■ Problem statement: Look through the lines below and copy each one that includes "breeds".

■ The input:
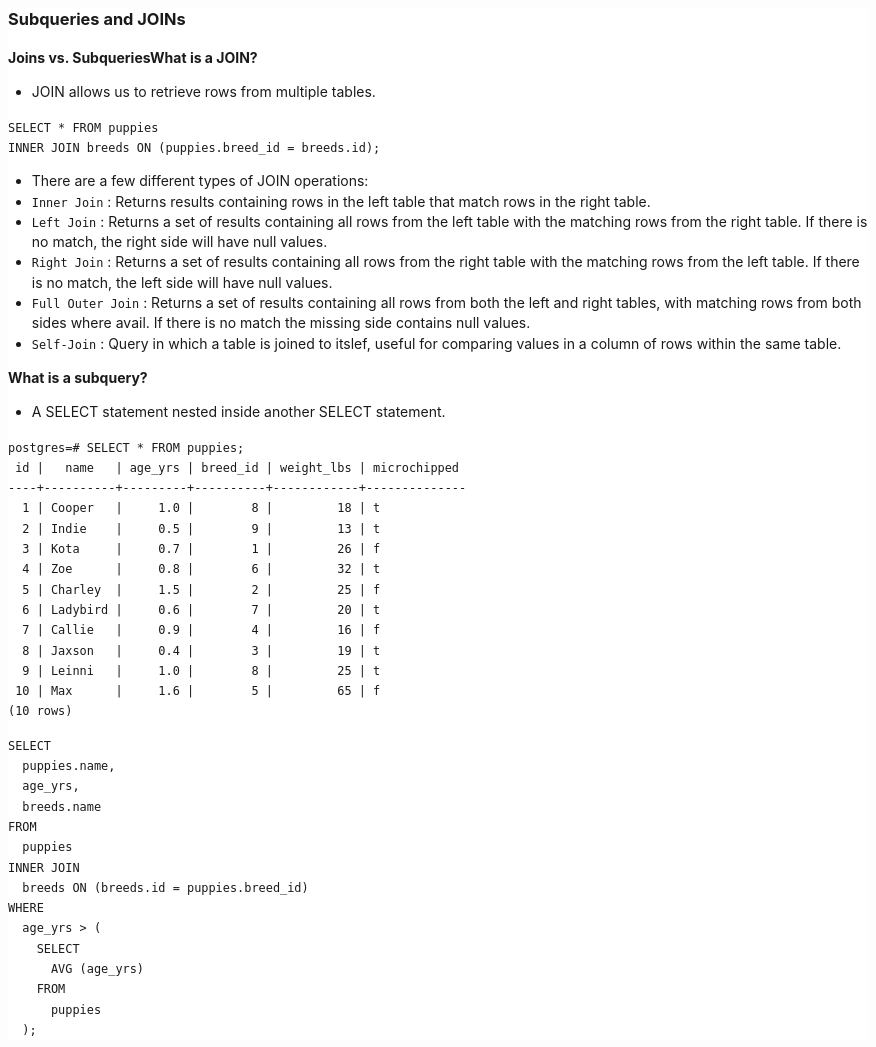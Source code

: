 
### Subqueries and JOINs

**Joins vs. SubqueriesWhat is a JOIN?**

- JOIN allows us to retrieve rows from multiple tables.

```
SELECT * FROM puppies
INNER JOIN breeds ON (puppies.breed_id = breeds.id);
```

- There are a few different types of JOIN operations:
- `Inner Join` : Returns results containing rows in the left table that match rows in the right table.
- `Left Join` : Returns a set of results containing all rows from the left table with the matching rows from the right table. If there is no match, the right side will have null values.
- `Right Join` : Returns a set of results containing all rows from the right table with the matching rows from the left table. If there is no match, the left side will have null values.
- `Full Outer Join` : Returns a set of results containing all rows from both the left and right tables, with matching rows from both sides where avail. If there is no match the missing side contains null values.
- `Self-Join` : Query in which a table is joined to itslef, useful for comparing values in a column of rows within the same table.

**What is a subquery?**

- A SELECT statement nested inside another SELECT statement.

```
postgres=# SELECT * FROM puppies;
 id |   name   | age_yrs | breed_id | weight_lbs | microchipped
----+----------+---------+----------+------------+--------------
  1 | Cooper   |     1.0 |        8 |         18 | t
  2 | Indie    |     0.5 |        9 |         13 | t
  3 | Kota     |     0.7 |        1 |         26 | f
  4 | Zoe      |     0.8 |        6 |         32 | t
  5 | Charley  |     1.5 |        2 |         25 | f
  6 | Ladybird |     0.6 |        7 |         20 | t
  7 | Callie   |     0.9 |        4 |         16 | f
  8 | Jaxson   |     0.4 |        3 |         19 | t
  9 | Leinni   |     1.0 |        8 |         25 | t
 10 | Max      |     1.6 |        5 |         65 | f
(10 rows)
```

```
SELECT
  puppies.name,
  age_yrs,
  breeds.name
FROM
  puppies
INNER JOIN
  breeds ON (breeds.id = puppies.breed_id)
WHERE
  age_yrs > (
    SELECT
      AVG (age_yrs)
    FROM
      puppies
  );
```
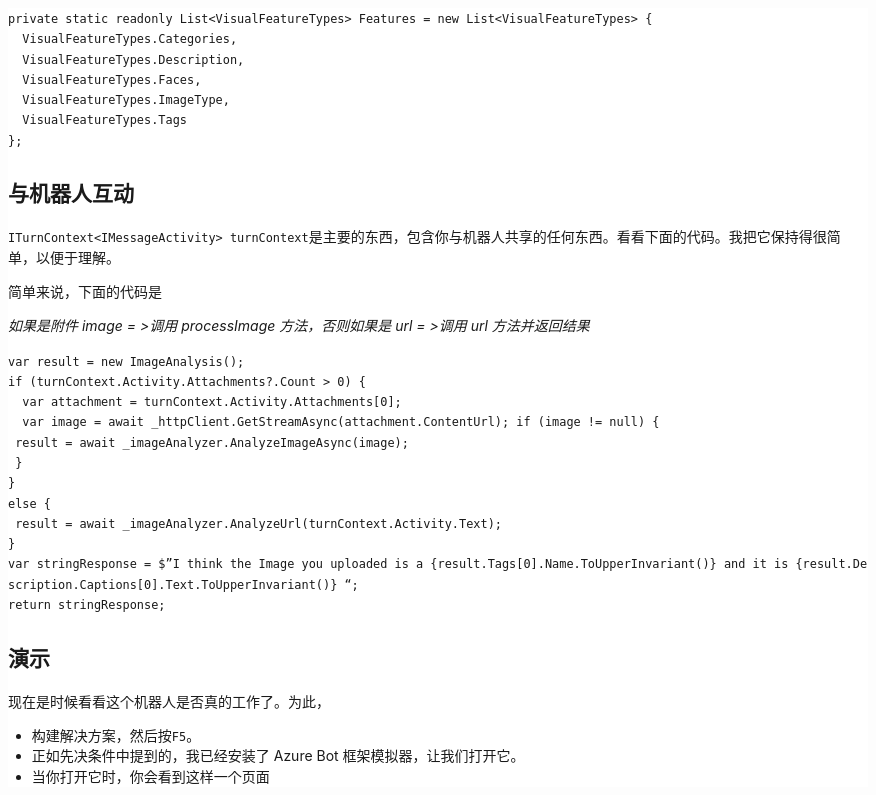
 ```
private static readonly List<VisualFeatureTypes> Features = new List<VisualFeatureTypes> {
  VisualFeatureTypes.Categories, 
  VisualFeatureTypes.Description,
  VisualFeatureTypes.Faces,   
  VisualFeatureTypes.ImageType,
  VisualFeatureTypes.Tags
};
```

## 与机器人互动

`ITurnContext<IMessageActivity> turnContext`是主要的东西，包含你与机器人共享的任何东西。看看下面的代码。我把它保持得很简单，以便于理解。

简单来说，下面的代码是

*如果是附件 image = >调用 processImage 方法，否则如果是 url = >调用 url 方法并返回结果*

```
var result = new ImageAnalysis();
if (turnContext.Activity.Attachments?.Count > 0) {
  var attachment = turnContext.Activity.Attachments[0];
  var image = await _httpClient.GetStreamAsync(attachment.ContentUrl); if (image != null) {
 result = await _imageAnalyzer.AnalyzeImageAsync(image);
 }
}
else {
 result = await _imageAnalyzer.AnalyzeUrl(turnContext.Activity.Text);
}
var stringResponse = $”I think the Image you uploaded is a {result.Tags[0].Name.ToUpperInvariant()} and it is {result.Description.Captions[0].Text.ToUpperInvariant()} “;
return stringResponse;
```

## 演示

现在是时候看看这个机器人是否真的工作了。为此，

*   构建解决方案，然后按`F5`。
*   正如先决条件中提到的，我已经安装了 Azure Bot 框架模拟器，让我们打开它。
*   当你打开它时，你会看到这样一个页面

■ Reply to the exercise:
INNER JOIN breeds ON (puppies.breed_id = breeds.id);
  breeds.name
  breeds ON (breeds.id = puppies.breed_id)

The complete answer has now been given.